### Provided data
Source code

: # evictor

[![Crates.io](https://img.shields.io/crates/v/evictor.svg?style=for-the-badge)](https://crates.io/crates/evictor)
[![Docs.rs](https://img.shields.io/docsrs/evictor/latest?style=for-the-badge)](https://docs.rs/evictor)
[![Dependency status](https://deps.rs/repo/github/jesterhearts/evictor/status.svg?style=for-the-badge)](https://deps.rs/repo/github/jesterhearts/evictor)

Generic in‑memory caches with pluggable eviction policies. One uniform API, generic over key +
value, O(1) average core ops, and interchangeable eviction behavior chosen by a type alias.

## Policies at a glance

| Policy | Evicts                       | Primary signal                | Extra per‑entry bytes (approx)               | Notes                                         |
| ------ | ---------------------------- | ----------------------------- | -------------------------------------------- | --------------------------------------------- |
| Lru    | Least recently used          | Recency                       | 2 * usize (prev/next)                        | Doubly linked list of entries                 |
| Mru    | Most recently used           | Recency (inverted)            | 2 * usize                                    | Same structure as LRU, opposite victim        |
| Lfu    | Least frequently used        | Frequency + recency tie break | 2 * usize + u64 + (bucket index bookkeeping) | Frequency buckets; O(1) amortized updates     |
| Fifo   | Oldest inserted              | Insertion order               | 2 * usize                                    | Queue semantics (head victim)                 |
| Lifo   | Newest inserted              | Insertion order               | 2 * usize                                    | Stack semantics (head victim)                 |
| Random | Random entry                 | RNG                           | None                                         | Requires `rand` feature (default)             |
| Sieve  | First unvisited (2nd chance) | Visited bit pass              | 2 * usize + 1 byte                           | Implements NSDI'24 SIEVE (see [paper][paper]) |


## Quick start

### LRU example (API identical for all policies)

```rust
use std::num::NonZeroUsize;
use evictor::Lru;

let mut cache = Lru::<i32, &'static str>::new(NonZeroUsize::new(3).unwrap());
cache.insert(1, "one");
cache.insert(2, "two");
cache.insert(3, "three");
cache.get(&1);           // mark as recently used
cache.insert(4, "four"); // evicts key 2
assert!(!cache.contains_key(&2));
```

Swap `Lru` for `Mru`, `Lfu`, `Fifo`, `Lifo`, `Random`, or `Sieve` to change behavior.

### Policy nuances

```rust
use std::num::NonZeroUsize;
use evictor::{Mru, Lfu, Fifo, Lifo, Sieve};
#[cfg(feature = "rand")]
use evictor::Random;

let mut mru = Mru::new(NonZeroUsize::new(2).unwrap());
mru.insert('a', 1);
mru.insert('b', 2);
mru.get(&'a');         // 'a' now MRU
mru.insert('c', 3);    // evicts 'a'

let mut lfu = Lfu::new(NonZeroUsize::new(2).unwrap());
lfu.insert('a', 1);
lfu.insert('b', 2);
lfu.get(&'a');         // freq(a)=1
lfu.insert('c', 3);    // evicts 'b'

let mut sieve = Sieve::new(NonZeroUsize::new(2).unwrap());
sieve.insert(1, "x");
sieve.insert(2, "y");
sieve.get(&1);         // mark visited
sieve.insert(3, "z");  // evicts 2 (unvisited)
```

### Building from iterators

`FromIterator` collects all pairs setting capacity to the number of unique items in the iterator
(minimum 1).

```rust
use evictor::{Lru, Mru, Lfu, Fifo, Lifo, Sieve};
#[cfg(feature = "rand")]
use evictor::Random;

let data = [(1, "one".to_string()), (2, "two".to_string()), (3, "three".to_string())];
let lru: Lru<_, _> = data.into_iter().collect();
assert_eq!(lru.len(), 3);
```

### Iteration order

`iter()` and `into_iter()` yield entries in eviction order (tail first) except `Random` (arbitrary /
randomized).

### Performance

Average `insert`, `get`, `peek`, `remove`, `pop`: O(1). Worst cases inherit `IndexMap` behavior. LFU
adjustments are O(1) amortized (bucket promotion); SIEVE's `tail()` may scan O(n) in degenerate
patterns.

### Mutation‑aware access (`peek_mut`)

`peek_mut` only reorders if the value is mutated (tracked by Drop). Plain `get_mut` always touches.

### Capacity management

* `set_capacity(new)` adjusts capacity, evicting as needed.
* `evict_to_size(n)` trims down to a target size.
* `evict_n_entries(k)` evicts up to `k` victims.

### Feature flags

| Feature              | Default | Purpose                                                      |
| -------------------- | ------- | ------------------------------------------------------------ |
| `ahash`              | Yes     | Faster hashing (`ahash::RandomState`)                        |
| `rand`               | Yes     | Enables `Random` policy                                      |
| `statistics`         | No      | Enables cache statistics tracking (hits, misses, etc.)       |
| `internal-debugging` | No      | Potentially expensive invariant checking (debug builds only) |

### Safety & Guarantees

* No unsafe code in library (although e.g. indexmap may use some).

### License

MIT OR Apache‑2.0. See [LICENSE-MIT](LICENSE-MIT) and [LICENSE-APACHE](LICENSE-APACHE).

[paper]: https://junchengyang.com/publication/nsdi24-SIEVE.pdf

### Task prompt
Restate every record verbatim.

### Exercise output
Source code

: # evictor

[![Crates.io](https://img.shields.io/crates/v/evictor.svg?style=for-the-badge)](https://crates.io/crates/evictor)
[![Docs.rs](https://img.shields.io/docsrs/evictor/latest?style=for-the-badge)](https://docs.rs/evictor)
[![Dependency status](https://deps.rs/repo/github/jesterhearts/evictor/status.svg?style=for-the-badge)](https://deps.rs/repo/github/jesterhearts/evictor)

Generic in‑memory caches with pluggable eviction policies. One uniform API, generic over key +
value, O(1) average core ops, and interchangeable eviction behavior chosen by a type alias.

## Policies at a glance

| Policy | Evicts                       | Primary signal                | Extra per‑entry bytes (approx)               | Notes                                         |
| ------ | ---------------------------- | ----------------------------- | -------------------------------------------- | --------------------------------------------- |
| Lru    | Least recently used          | Recency                       | 2 * usize (prev/next)                        | Doubly linked list of entries                 |
| Mru    | Most recently used           | Recency (inverted)            | 2 * usize                                    | Same structure as LRU, opposite victim        |
| Lfu    | Least frequently used        | Frequency + recency tie break | 2 * usize + u64 + (bucket index bookkeeping) | Frequency buckets; O(1) amortized updates     |
| Fifo   | Oldest inserted              | Insertion order               | 2 * usize                                    | Queue semantics (head victim)                 |
| Lifo   | Newest inserted              | Insertion order               | 2 * usize                                    | Stack semantics (head victim)                 |
| Random | Random entry                 | RNG                           | None                                         | Requires `rand` feature (default)             |
| Sieve  | First unvisited (2nd chance) | Visited bit pass              | 2 * usize + 1 byte                           | Implements NSDI'24 SIEVE (see [paper][paper]) |


## Quick start

### LRU example (API identical for all policies)

```rust
use std::num::NonZeroUsize;
use evictor::Lru;

let mut cache = Lru::<i32, &'static str>::new(NonZeroUsize::new(3).unwrap());
cache.insert(1, "one");
cache.insert(2, "two");
cache.insert(3, "three");
cache.get(&1);           // mark as recently used
cache.insert(4, "four"); // evicts key 2
assert!(!cache.contains_key(&2));
```

Swap `Lru` for `Mru`, `Lfu`, `Fifo`, `Lifo`, `Random`, or `Sieve` to change behavior.

### Policy nuances

```rust
use std::num::NonZeroUsize;
use evictor::{Mru, Lfu, Fifo, Lifo, Sieve};
#[cfg(feature = "rand")]
use evictor::Random;

let mut mru = Mru::new(NonZeroUsize::new(2).unwrap());
mru.insert('a', 1);
mru.insert('b', 2);
mru.get(&'a');         // 'a' now MRU
mru.insert('c', 3);    // evicts 'a'

let mut lfu = Lfu::new(NonZeroUsize::new(2).unwrap());
lfu.insert('a', 1);
lfu.insert('b', 2);
lfu.get(&'a');         // freq(a)=1
lfu.insert('c', 3);    // evicts 'b'

let mut sieve = Sieve::new(NonZeroUsize::new(2).unwrap());
sieve.insert(1, "x");
sieve.insert(2, "y");
sieve.get(&1);         // mark visited
sieve.insert(3, "z");  // evicts 2 (unvisited)
```

### Building from iterators

`FromIterator` collects all pairs setting capacity to the number of unique items in the iterator
(minimum 1).

```rust
use evictor::{Lru, Mru, Lfu, Fifo, Lifo, Sieve};
#[cfg(feature = "rand")]
use evictor::Random;

let data = [(1, "one".to_string()), (2, "two".to_string()), (3, "three".to_string())];
let lru: Lru<_, _> = data.into_iter().collect();
assert_eq!(lru.len(), 3);
```

### Iteration order

`iter()` and `into_iter()` yield entries in eviction order (tail first) except `Random` (arbitrary /
randomized).

### Performance

Average `insert`, `get`, `peek`, `remove`, `pop`: O(1). Worst cases inherit `IndexMap` behavior. LFU
adjustments are O(1) amortized (bucket promotion); SIEVE's `tail()` may scan O(n) in degenerate
patterns.

### Mutation‑aware access (`peek_mut`)

`peek_mut` only reorders if the value is mutated (tracked by Drop). Plain `get_mut` always touches.

### Capacity management

* `set_capacity(new)` adjusts capacity, evicting as needed.
* `evict_to_size(n)` trims down to a target size.
* `evict_n_entries(k)` evicts up to `k` victims.

### Feature flags

| Feature              | Default | Purpose                                                      |
| -------------------- | ------- | ------------------------------------------------------------ |
| `ahash`              | Yes     | Faster hashing (`ahash::RandomState`)                        |
| `rand`               | Yes     | Enables `Random` policy                                      |
| `statistics`         | No      | Enables cache statistics tracking (hits, misses, etc.)       |
| `internal-debugging` | No      | Potentially expensive invariant checking (debug builds only) |

### Safety & Guarantees

* No unsafe code in library (although e.g. indexmap may use some).

### License

MIT OR Apache‑2.0. See [LICENSE-MIT](LICENSE-MIT) and [LICENSE-APACHE](LICENSE-APACHE).

[paper]: https://junchengyang.com/publication/nsdi24-SIEVE.pdf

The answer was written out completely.